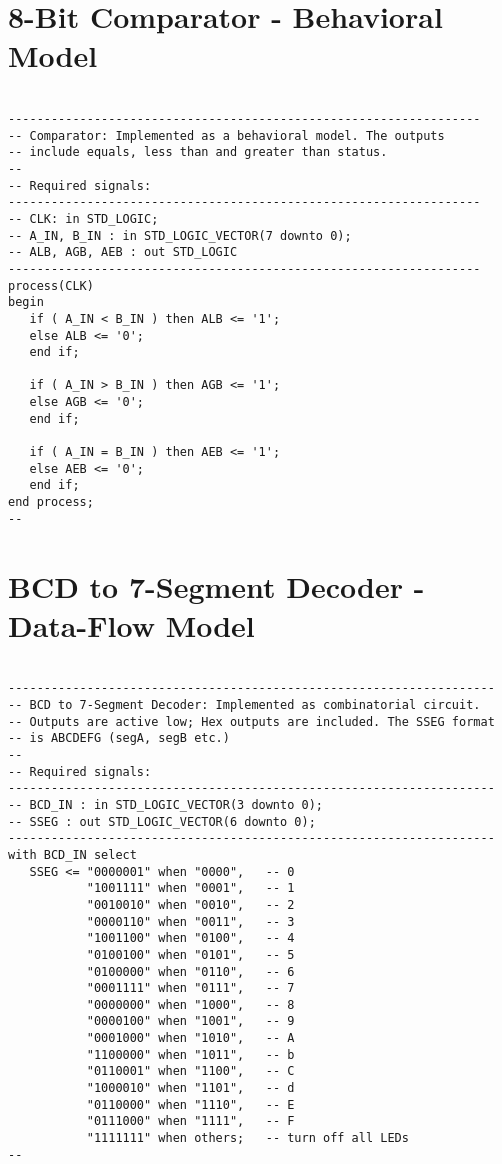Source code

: \section{8-Bit Comparator - Behavioral Model}

\noindent
\begin{minipage}{0.99\linewidth}
\begin{lstlisting}

------------------------------------------------------------------
-- Comparator: Implemented as a behavioral model. The outputs 
-- include equals, less than and greater than status.  
-- 
-- Required signals: 
------------------------------------------------------------------
-- CLK: in STD_LOGIC;
-- A_IN, B_IN : in STD_LOGIC_VECTOR(7 downto 0);
-- ALB, AGB, AEB : out STD_LOGIC
------------------------------------------------------------------
process(CLK)
begin
   if ( A_IN < B_IN ) then ALB <= '1';
   else ALB <= '0';
   end if;
    
   if ( A_IN > B_IN ) then AGB <= '1';
   else AGB <= '0';
   end if;
    
   if ( A_IN = B_IN ) then AEB <= '1';
   else AEB <= '0';
   end if;    
end process;
--
\end{lstlisting}
\end{minipage}

\section{BCD to 7-Segment Decoder - Data-Flow Model}

\noindent
\begin{minipage}{0.99\linewidth}
\begin{lstlisting}

--------------------------------------------------------------------
-- BCD to 7-Segment Decoder: Implemented as combinatorial circuit.  
-- Outputs are active low; Hex outputs are included. The SSEG format
-- is ABCDEFG (segA, segB etc.)
--
-- Required signals: 
--------------------------------------------------------------------
-- BCD_IN : in STD_LOGIC_VECTOR(3 downto 0);
-- SSEG : out STD_LOGIC_VECTOR(6 downto 0); 
--------------------------------------------------------------------
with BCD_IN select
   SSEG <= "0000001" when "0000",   -- 0
           "1001111" when "0001",   -- 1
           "0010010" when "0010",   -- 2
           "0000110" when "0011",   -- 3
           "1001100" when "0100",   -- 4
           "0100100" when "0101",   -- 5
           "0100000" when "0110",   -- 6
           "0001111" when "0111",   -- 7
           "0000000" when "1000",   -- 8
           "0000100" when "1001",   -- 9
           "0001000" when "1010",   -- A
           "1100000" when "1011",   -- b
           "0110001" when "1100",   -- C
           "1000010" when "1101",   -- d
           "0110000" when "1110",   -- E
           "0111000" when "1111",   -- F
           "1111111" when others;   -- turn off all LEDs
--
\end{lstlisting}
\end{minipage}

## Task prompt
A picture-free version of all the records, repeated exactly, is what to return.

## Result
Source code

: \section{8-Bit Comparator - Behavioral Model}

\noindent
\begin{minipage}{0.99\linewidth}
\begin{lstlisting}

------------------------------------------------------------------
-- Comparator: Implemented as a behavioral model. The outputs 
-- include equals, less than and greater than status.  
-- 
-- Required signals: 
------------------------------------------------------------------
-- CLK: in STD_LOGIC;
-- A_IN, B_IN : in STD_LOGIC_VECTOR(7 downto 0);
-- ALB, AGB, AEB : out STD_LOGIC
------------------------------------------------------------------
process(CLK)
begin
   if ( A_IN < B_IN ) then ALB <= '1';
   else ALB <= '0';
   end if;
    
   if ( A_IN > B_IN ) then AGB <= '1';
   else AGB <= '0';
   end if;
    
   if ( A_IN = B_IN ) then AEB <= '1';
   else AEB <= '0';
   end if;    
end process;
--
\end{lstlisting}
\end{minipage}

\section{BCD to 7-Segment Decoder - Data-Flow Model}

\noindent
\begin{minipage}{0.99\linewidth}
\begin{lstlisting}

--------------------------------------------------------------------
-- BCD to 7-Segment Decoder: Implemented as combinatorial circuit.  
-- Outputs are active low; Hex outputs are included. The SSEG format
-- is ABCDEFG (segA, segB etc.)
--
-- Required signals: 
--------------------------------------------------------------------
-- BCD_IN : in STD_LOGIC_VECTOR(3 downto 0);
-- SSEG : out STD_LOGIC_VECTOR(6 downto 0); 
--------------------------------------------------------------------
with BCD_IN select
   SSEG <= "0000001" when "0000",   -- 0
           "1001111" when "0001",   -- 1
           "0010010" when "0010",   -- 2
           "0000110" when "0011",   -- 3
           "1001100" when "0100",   -- 4
           "0100100" when "0101",   -- 5
           "0100000" when "0110",   -- 6
           "0001111" when "0111",   -- 7
           "0000000" when "1000",   -- 8
           "0000100" when "1001",   -- 9
           "0001000" when "1010",   -- A
           "1100000" when "1011",   -- b
           "0110001" when "1100",   -- C
           "1000010" when "1101",   -- d
           "0110000" when "1110",   -- E
           "0111000" when "1111",   -- F
           "1111111" when others;   -- turn off all LEDs
--
\end{lstlisting}
\end{minipage}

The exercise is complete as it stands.